The most recent workshop is anticipated to expedite the procedure. Given the faltering tax collection in the wake of the Covid-19 pandemic, the government has been pinning hopes on gathering non-tax revenues to be in a position to enhance spending, specially in infrastructure, and bring the Covid-ravaged economy back on its feet quick. It has currently identified about 7,000 projects National Infrastructure Pipeline, envisaging a huge investment requirement of Rs 111 lakh crore more than FY20-FY25.
“The workshop elaborated on the strategic context of core and non-core asset monetisation, along with detailed discussions on the need for and modality of such monetisation by public sector entities, and the experiences of public and private sector entities in the space,” according to an official statement. Niti Aayog chief executive Amitabh Kant highlighted the will need for closer partnership amongst central and state agencies for “leveraging the enormous resource efficiencies of the private sector and for recycling public funds for new infrastructure creation”. Top officials of numerous state-run entities also attended the workshop.
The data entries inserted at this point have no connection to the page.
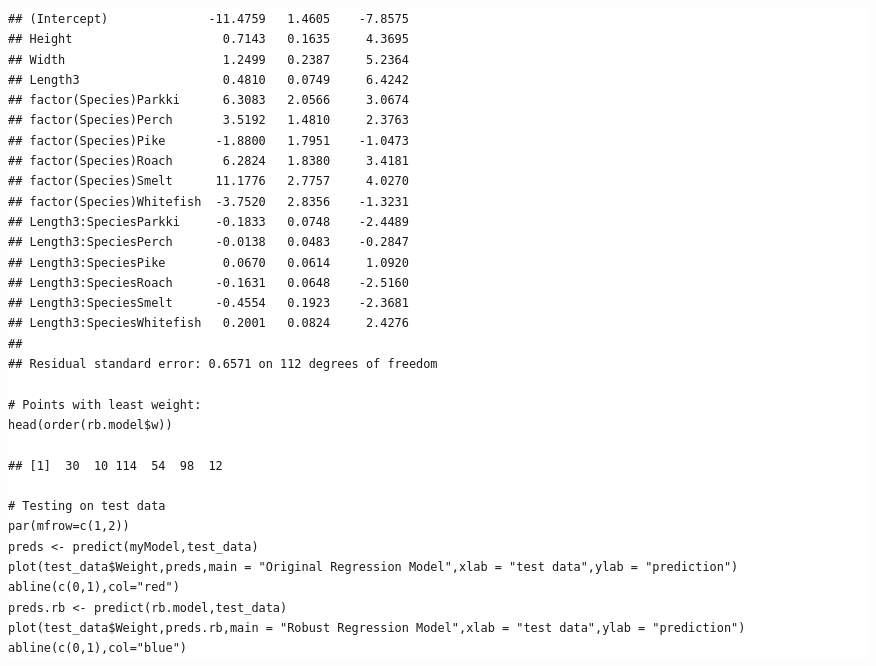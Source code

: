     ## (Intercept)              -11.4759   1.4605    -7.8575
    ## Height                     0.7143   0.1635     4.3695
    ## Width                      1.2499   0.2387     5.2364
    ## Length3                    0.4810   0.0749     6.4242
    ## factor(Species)Parkki      6.3083   2.0566     3.0674
    ## factor(Species)Perch       3.5192   1.4810     2.3763
    ## factor(Species)Pike       -1.8800   1.7951    -1.0473
    ## factor(Species)Roach       6.2824   1.8380     3.4181
    ## factor(Species)Smelt      11.1776   2.7757     4.0270
    ## factor(Species)Whitefish  -3.7520   2.8356    -1.3231
    ## Length3:SpeciesParkki     -0.1833   0.0748    -2.4489
    ## Length3:SpeciesPerch      -0.0138   0.0483    -0.2847
    ## Length3:SpeciesPike        0.0670   0.0614     1.0920
    ## Length3:SpeciesRoach      -0.1631   0.0648    -2.5160
    ## Length3:SpeciesSmelt      -0.4554   0.1923    -2.3681
    ## Length3:SpeciesWhitefish   0.2001   0.0824     2.4276
    ## 
    ## Residual standard error: 0.6571 on 112 degrees of freedom

    # Points with least weight:
    head(order(rb.model$w))

    ## [1]  30  10 114  54  98  12

    # Testing on test data
    par(mfrow=c(1,2))
    preds <- predict(myModel,test_data)
    plot(test_data$Weight,preds,main = "Original Regression Model",xlab = "test data",ylab = "prediction")
    abline(c(0,1),col="red")
    preds.rb <- predict(rb.model,test_data)
    plot(test_data$Weight,preds.rb,main = "Robust Regression Model",xlab = "test data",ylab = "prediction")
    abline(c(0,1),col="blue")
Late final month, Modi strongly pitched for a transparent and continuous procedure to privatise government assets – organizations, their physical assets and other state-owned infrastructure –, in the most unequivocal assertion of a a great deal-awaited policy shift by any head of government due to the fact Independence. “The government is moving ahead with a resolution to monetise and modernise. When the government monetises, the space is filled by the private sector. Private sector brings with itself global best practices, (which leads to) modernisation and aids the relevant sector to expand at a faster pace and create more jobs,” he had stated.
Already, the Centre has zeroed in on a clutch of assets, which includes pipelines of Indian Oil and GAIL and choose assets of Indian Railways, Delhi and Kolkata Metro rail systems and the Dedicated Rail Freight Corridor. Earlier, Niti Aayog had identified two lists of core assets, which includes 12 lots of highway bundles of 6,000 km to raise up to Rs 60,000 crore. Power Grid will provide transmission lines worth a total of Rs 20,000 crore in phases.
Even private sector participation in the operating of about 150 passenger trains and redevelopment of 50 railway stations also featured in the government’s agenda. In the Budget for FY22, Sitharaman announced that National Highways Authority of India and Power Grid Corporation each and every have sponsored one InvIT to draw investors. Five operational roads, with an estimated worth of Rs 5,000 crore are becoming transferred to the NHAI InvIT.
Similarly, transmission assets worth Rs 7,000 crore will be transferred to the PGCIL InvIT, she stated. The next lot of airports will be monetised for operations and management concession. The government has budgetted capital expenditure at Rs 5.45 lakh crore for FY22, which is 26.2% larger than the RE of FY21 and 34.5% bigger than the BE level for this fiscal.